What needs to be done: Please take the lines from the one holding "夏擎苍对方源的果决暗赞一声，" through the one holding "战场杀招被方源撞坏一个窟窿，卜卦龟身入其中，立即将危在顷刻的武雨伯救了出来。" in the data below and copy them exactly.

The input:
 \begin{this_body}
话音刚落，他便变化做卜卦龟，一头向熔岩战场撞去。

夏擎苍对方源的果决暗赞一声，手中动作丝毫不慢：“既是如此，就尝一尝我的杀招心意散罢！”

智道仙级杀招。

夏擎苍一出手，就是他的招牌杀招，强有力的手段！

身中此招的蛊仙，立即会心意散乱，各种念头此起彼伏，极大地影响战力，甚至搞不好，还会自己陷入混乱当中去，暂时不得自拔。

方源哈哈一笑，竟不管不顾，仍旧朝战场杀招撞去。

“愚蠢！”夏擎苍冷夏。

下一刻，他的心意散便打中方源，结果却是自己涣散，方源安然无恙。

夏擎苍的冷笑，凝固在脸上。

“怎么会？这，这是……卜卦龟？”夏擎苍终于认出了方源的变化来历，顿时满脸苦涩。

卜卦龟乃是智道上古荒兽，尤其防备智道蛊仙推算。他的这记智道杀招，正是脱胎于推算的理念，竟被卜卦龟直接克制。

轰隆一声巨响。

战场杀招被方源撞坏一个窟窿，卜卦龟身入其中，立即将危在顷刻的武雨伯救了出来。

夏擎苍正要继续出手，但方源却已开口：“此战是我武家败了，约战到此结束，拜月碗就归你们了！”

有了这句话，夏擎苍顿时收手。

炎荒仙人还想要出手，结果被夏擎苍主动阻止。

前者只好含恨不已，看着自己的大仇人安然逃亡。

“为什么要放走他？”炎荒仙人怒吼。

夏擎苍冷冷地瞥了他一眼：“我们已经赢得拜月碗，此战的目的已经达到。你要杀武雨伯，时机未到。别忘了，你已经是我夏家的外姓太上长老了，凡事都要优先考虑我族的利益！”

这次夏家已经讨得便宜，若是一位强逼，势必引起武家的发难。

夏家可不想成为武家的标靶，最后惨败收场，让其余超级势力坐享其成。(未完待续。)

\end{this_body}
==
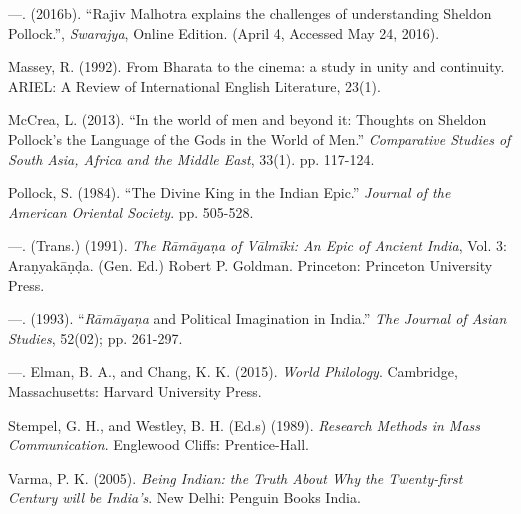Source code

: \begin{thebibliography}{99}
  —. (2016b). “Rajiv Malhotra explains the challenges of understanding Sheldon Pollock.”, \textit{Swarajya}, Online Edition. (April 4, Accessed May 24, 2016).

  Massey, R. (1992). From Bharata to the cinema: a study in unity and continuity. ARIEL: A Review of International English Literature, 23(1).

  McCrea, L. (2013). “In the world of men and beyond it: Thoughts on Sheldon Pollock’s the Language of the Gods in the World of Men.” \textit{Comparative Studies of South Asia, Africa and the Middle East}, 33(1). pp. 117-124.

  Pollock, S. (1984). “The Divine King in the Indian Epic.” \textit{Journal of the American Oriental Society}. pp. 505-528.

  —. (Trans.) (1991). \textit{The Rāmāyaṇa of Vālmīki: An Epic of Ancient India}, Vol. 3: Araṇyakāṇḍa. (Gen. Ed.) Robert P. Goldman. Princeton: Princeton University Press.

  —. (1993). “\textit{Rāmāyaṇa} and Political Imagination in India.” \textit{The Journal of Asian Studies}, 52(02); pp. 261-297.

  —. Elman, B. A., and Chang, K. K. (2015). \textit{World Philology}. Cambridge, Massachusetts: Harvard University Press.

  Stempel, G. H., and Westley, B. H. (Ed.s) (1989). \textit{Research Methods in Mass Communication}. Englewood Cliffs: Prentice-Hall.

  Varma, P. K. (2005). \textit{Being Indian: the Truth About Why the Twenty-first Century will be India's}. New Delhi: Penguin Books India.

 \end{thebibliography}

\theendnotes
==
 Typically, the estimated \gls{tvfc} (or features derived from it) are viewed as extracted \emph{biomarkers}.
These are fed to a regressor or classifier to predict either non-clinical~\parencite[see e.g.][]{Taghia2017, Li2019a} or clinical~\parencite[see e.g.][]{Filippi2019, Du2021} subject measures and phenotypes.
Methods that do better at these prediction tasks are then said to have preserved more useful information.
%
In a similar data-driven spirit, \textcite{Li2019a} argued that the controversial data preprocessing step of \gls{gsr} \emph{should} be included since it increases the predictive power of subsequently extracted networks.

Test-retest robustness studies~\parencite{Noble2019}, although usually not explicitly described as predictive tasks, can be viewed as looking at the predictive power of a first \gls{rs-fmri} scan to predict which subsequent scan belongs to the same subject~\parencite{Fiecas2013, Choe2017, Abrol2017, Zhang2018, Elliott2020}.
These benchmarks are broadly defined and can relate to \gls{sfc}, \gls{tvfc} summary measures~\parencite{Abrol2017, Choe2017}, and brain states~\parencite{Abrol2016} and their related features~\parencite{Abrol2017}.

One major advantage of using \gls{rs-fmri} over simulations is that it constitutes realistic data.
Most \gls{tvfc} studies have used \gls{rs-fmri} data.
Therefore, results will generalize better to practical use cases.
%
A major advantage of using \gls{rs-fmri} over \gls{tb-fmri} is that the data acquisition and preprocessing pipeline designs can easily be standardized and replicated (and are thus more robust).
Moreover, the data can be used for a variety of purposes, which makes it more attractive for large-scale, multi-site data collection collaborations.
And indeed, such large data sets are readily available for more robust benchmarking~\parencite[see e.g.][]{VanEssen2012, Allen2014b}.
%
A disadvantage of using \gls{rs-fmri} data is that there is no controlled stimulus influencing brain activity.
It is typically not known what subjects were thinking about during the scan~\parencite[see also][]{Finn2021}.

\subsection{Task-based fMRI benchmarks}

Response:
夏擎苍对方源的果决暗赞一声，手中动作丝毫不慢：“既是如此，就尝一尝我的杀招心意散罢！”

智道仙级杀招。

夏擎苍一出手，就是他的招牌杀招，强有力的手段！

身中此招的蛊仙，立即会心意散乱，各种念头此起彼伏，极大地影响战力，甚至搞不好，还会自己陷入混乱当中去，暂时不得自拔。

方源哈哈一笑，竟不管不顾，仍旧朝战场杀招撞去。

“愚蠢！”夏擎苍冷夏。

下一刻，他的心意散便打中方源，结果却是自己涣散，方源安然无恙。

夏擎苍的冷笑，凝固在脸上。

“怎么会？这，这是……卜卦龟？”夏擎苍终于认出了方源的变化来历，顿时满脸苦涩。

卜卦龟乃是智道上古荒兽，尤其防备智道蛊仙推算。他的这记智道杀招，正是脱胎于推算的理念，竟被卜卦龟直接克制。

轰隆一声巨响。

战场杀招被方源撞坏一个窟窿，卜卦龟身入其中，立即将危在顷刻的武雨伯救了出来。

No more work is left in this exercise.